Thanks, the colors are high when the mom is in protecting mode, there was another female in the same tank with her at the time. The other female is in another tank now with a male , round two if all goes well!! I'm glad to have got this pic, because they only color up for mating and for protecting their territories. The male's colors are even more pronounced when the dorsal fin rays up, for that Cockatoo name.

Clem


----------



## skylane (Sep 7, 2015)

Here is the male Apisto..


----------



## skylane (Sep 7, 2015)

skylane said:


> Here is the male Apisto..


The colors were now starting to come in on this pic, its hard to get pics of these guys, they like to hide alot. This was taken when i first got them , but the male is no longer. I don't know what happened with him but he did spawn and left his mark.

Clem


----------



## steveMc (May 19, 2016)

Males are good looking as well. I'm hoping to get a Cichlid tank going at some point down the road. I've heard Apistos can be a little tricky to keep?


----------



## skylane (Sep 7, 2015)

Spend sometime and research before you purchase any fish or pet!
Make sure your tank is established first with a cycled filter. They are cave dweller's and prefer clean waters, so WCs are a must!

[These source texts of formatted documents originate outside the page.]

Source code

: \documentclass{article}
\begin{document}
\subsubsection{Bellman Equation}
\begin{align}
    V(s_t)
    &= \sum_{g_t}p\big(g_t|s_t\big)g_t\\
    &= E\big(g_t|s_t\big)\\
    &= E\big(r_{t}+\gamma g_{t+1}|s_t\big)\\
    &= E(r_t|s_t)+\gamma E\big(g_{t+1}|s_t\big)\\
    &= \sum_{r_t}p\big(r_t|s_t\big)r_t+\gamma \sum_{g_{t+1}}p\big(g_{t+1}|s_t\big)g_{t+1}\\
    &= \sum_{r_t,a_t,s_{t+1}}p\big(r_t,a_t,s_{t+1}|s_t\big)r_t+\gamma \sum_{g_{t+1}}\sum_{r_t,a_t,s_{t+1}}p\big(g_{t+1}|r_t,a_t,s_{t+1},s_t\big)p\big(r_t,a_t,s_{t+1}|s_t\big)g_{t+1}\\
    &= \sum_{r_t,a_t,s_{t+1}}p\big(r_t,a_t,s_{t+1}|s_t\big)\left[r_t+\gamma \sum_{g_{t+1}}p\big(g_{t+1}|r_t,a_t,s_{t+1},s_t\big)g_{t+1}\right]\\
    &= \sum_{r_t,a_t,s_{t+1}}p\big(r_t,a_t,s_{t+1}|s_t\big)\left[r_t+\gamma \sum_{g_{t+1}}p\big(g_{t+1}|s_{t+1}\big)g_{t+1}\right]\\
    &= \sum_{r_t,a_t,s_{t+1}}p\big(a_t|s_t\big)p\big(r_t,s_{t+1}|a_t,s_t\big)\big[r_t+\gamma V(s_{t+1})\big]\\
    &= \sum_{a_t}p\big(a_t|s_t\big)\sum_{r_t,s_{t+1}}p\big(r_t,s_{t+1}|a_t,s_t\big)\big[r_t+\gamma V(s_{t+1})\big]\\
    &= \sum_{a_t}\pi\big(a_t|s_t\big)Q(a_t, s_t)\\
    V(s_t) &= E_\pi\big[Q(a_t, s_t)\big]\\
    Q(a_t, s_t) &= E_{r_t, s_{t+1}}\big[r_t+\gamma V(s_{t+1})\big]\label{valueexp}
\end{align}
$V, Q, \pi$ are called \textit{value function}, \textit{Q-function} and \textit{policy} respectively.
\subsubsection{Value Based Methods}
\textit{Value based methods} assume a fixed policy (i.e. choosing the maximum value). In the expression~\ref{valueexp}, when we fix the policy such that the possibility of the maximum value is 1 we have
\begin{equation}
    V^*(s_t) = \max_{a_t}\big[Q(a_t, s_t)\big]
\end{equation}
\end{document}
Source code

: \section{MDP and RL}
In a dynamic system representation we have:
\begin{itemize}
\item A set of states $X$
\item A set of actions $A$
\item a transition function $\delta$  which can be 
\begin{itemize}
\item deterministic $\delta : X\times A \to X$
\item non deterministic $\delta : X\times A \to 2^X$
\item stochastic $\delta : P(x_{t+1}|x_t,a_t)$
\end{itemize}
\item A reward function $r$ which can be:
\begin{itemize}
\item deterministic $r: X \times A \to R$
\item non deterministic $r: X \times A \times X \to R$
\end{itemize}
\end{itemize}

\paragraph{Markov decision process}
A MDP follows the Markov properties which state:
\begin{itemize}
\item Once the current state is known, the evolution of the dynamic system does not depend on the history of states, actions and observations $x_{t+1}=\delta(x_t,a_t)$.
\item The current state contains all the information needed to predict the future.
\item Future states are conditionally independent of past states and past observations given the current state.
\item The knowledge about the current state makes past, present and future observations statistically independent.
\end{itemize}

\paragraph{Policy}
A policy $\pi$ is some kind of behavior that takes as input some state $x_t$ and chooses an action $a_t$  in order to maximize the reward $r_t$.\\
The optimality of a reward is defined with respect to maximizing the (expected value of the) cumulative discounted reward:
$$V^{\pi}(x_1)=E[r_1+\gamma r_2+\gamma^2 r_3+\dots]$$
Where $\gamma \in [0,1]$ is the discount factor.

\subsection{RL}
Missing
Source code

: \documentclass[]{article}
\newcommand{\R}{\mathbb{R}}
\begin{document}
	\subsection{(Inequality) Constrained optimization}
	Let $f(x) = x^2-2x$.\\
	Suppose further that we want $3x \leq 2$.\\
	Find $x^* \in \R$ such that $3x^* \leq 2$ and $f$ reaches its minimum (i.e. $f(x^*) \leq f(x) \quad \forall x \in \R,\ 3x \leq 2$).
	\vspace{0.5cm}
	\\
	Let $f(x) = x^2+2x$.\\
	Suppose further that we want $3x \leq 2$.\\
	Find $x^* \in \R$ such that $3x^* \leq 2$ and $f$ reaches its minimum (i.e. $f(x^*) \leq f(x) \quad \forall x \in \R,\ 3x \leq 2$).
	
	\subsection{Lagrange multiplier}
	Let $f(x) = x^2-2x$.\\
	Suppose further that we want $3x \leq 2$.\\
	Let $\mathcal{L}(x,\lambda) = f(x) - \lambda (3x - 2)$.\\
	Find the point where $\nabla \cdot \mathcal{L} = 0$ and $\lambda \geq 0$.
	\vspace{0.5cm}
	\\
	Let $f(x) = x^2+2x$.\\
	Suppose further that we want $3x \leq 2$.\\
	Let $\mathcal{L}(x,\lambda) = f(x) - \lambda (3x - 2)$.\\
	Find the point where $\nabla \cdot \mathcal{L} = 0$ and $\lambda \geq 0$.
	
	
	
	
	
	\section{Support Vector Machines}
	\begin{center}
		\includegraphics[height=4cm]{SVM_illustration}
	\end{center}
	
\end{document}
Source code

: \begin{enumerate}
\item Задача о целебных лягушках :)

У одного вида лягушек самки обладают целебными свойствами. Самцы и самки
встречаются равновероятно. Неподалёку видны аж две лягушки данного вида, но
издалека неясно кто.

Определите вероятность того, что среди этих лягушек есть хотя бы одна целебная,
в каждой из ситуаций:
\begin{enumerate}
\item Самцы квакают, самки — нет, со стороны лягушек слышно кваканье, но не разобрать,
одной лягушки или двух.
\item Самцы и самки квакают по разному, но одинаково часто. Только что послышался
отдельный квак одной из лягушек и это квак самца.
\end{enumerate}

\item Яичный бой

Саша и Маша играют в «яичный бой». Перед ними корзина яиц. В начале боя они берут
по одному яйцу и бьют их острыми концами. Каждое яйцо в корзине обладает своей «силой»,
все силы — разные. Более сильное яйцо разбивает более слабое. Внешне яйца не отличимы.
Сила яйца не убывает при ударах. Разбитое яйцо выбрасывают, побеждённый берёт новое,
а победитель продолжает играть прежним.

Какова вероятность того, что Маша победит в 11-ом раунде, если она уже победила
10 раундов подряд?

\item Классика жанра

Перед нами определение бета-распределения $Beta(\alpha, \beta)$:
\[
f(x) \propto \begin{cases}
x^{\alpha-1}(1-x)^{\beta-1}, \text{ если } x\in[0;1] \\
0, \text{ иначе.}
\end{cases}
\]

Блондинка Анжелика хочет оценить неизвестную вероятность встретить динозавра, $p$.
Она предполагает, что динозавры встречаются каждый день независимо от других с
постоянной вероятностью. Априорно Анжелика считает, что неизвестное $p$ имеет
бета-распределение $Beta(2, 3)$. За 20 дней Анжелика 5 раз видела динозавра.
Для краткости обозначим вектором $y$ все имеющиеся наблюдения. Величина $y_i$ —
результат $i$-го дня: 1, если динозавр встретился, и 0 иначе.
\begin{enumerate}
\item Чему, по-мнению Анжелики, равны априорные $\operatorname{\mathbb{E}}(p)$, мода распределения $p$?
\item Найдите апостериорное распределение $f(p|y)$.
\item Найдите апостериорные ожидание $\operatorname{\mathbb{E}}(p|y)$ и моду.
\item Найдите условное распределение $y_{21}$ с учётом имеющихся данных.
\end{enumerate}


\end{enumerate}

If you buy a pair its ok, I recommend that you buy more than on female, like 2or3 female's to one male, and tank size is important too, shallow and long tanks are best, 20 long is good, but I use 10g at the moment, but it works too! I just say go for it mahnn! 
They are not as hard as you think, but you need to read up first, WCs are the main key and not a fast moving flow in the tank.. sponge filters are the best for this. I hope this helps you out, after the female has fry remove the male in case he eats them, but momma is pretty tuff as she is smaller than the male, but packs a punch when it comes to her babies.

Clem


----------



## steveMc (May 19, 2016)

Thanks, that's good info!

I always do a ton of research beforehand. I used to have aquariums for years and years when I was younger. Just this year I started up my 30 gallon again (community tank), so am aware of cycling, water changes, etc..


----------



## skylane (Sep 7, 2015)

Well I should have read your intro dude, your a pro!

Clem


----------



## steveMc (May 19, 2016)

Ummm .. not really ;-)


----------



## skylane (Sep 7, 2015)

steveMc said:


> Ummm .. not really ;-)


That makes for most of us , including me, lol!!
I can only say, as much as you read it's not the same for the experience, I've been in the hobby for over 30yrs now, on and off in between. There was no forums, only books, and the info was not 100% accurate as specie's have since there was not a lot learned yet or discovered, and not to mention the hybrids to follow. But I believe In sharing knowledge and helping others, is what I hoped to gain on forums. But if you get Apistos, your gonna love em, and like me and most of us , get addicted!!&#128521;

Clem


----------



## fubujubu (Jan 10, 2011)

Love the males when they start showing off. Came across yellows not long ago and started a few breeding projects myself.
Trying yellow males with flash oranges and triple reds. See what they yield.


----------